[[ RECORDS FOR PROCESSING, beginning ]]

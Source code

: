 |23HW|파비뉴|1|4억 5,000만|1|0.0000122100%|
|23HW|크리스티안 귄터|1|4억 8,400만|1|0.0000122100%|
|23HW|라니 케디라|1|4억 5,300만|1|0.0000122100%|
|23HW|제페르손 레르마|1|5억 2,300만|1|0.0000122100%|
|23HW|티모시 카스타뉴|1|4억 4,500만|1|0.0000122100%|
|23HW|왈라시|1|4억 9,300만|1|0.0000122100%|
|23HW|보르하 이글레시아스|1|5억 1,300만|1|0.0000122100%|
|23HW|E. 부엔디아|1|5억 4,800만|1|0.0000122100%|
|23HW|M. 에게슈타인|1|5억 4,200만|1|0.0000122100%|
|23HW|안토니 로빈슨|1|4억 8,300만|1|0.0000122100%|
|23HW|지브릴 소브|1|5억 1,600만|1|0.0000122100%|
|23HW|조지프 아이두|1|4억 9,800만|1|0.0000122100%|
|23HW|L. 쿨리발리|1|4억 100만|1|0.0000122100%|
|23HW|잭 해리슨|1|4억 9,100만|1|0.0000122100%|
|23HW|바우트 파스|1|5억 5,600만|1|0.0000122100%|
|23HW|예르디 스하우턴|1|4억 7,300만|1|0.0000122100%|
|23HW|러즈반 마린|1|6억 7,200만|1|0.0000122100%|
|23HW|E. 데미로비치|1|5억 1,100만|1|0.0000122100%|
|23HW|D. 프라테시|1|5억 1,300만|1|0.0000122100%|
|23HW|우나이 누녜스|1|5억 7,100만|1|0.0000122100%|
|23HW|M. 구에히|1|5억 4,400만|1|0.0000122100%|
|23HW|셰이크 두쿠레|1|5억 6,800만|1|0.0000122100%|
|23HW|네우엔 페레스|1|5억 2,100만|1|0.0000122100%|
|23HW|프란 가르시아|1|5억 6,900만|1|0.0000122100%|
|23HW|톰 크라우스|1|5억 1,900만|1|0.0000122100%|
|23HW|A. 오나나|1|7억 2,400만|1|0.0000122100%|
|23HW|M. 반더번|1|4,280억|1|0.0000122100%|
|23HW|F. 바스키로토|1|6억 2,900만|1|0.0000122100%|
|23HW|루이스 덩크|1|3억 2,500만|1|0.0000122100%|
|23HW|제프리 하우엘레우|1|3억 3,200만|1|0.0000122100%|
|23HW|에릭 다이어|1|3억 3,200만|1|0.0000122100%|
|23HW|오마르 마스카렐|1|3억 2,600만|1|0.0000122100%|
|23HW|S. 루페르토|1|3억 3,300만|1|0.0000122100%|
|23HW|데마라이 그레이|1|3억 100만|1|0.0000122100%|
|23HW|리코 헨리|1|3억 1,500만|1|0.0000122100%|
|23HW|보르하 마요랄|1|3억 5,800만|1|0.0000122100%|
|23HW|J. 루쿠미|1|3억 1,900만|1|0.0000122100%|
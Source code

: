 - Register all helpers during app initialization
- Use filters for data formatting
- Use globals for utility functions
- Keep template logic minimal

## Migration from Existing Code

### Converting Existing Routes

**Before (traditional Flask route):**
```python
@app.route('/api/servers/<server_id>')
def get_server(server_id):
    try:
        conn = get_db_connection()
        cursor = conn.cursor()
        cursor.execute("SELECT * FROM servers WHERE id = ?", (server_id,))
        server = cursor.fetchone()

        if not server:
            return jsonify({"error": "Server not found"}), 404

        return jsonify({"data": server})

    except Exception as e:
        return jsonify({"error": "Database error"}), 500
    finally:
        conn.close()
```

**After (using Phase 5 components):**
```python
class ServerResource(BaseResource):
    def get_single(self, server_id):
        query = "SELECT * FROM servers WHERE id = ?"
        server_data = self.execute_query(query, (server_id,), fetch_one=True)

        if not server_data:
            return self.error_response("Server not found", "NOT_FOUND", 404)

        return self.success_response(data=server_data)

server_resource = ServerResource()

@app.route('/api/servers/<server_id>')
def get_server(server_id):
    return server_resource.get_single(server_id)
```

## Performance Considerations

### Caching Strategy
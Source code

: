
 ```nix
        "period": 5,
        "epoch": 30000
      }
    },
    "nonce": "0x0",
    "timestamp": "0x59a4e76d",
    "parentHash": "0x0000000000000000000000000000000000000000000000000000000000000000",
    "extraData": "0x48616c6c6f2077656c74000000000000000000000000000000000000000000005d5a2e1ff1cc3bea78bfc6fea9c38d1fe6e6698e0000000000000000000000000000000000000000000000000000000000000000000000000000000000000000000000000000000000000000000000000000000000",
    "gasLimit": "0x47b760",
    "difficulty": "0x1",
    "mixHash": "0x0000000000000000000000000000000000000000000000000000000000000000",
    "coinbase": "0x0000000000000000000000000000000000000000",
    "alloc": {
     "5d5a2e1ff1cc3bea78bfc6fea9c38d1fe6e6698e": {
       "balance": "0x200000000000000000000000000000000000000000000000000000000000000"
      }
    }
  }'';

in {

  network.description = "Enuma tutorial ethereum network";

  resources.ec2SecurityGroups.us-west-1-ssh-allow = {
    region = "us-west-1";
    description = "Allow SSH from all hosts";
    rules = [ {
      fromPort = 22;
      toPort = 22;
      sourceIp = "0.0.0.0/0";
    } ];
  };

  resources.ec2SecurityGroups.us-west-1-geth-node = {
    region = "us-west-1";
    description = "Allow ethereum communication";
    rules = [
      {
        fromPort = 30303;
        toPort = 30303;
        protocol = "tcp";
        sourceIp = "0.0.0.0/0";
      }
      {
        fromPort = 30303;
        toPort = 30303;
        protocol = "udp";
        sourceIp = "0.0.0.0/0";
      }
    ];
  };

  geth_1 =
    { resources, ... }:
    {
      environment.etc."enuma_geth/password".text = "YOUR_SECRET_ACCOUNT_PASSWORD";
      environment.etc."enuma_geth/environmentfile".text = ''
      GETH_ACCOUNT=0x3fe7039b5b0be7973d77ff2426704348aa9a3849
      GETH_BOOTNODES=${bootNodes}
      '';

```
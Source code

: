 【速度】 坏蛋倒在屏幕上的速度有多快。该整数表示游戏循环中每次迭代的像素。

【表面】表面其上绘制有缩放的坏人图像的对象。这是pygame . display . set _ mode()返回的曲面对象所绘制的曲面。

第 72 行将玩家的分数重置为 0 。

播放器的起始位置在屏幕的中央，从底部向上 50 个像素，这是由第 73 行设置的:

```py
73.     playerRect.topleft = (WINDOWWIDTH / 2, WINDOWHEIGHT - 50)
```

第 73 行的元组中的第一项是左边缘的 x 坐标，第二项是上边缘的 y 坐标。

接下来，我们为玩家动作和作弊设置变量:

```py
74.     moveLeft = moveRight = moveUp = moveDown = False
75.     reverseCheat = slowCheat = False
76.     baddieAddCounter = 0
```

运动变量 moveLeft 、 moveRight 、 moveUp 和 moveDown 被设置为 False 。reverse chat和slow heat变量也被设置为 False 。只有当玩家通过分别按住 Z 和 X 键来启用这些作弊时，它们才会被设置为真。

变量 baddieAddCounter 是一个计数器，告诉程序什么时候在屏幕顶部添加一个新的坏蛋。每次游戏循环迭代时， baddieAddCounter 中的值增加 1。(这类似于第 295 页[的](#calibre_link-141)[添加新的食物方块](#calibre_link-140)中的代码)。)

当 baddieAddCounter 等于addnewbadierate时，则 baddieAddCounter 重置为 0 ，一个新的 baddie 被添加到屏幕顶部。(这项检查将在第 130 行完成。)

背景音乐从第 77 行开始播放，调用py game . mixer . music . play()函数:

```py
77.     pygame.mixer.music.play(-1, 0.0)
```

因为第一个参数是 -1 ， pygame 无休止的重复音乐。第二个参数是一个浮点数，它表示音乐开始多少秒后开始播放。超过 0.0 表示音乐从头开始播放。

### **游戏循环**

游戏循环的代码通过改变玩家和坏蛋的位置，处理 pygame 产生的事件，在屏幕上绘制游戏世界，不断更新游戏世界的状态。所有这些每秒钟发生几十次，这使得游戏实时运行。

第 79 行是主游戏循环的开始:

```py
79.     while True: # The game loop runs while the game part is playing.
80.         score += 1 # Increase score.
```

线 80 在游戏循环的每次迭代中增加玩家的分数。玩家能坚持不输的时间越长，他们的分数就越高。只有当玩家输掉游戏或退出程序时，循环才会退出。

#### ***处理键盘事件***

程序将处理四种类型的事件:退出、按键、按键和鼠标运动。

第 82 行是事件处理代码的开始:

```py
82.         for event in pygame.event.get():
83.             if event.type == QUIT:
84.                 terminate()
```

[[ RECORDS FOR PROCESSING, end ]]

Show every line in the records above that contains the word "conn".

        conn = get_db_connection()
        cursor = conn.cursor()
        conn.close()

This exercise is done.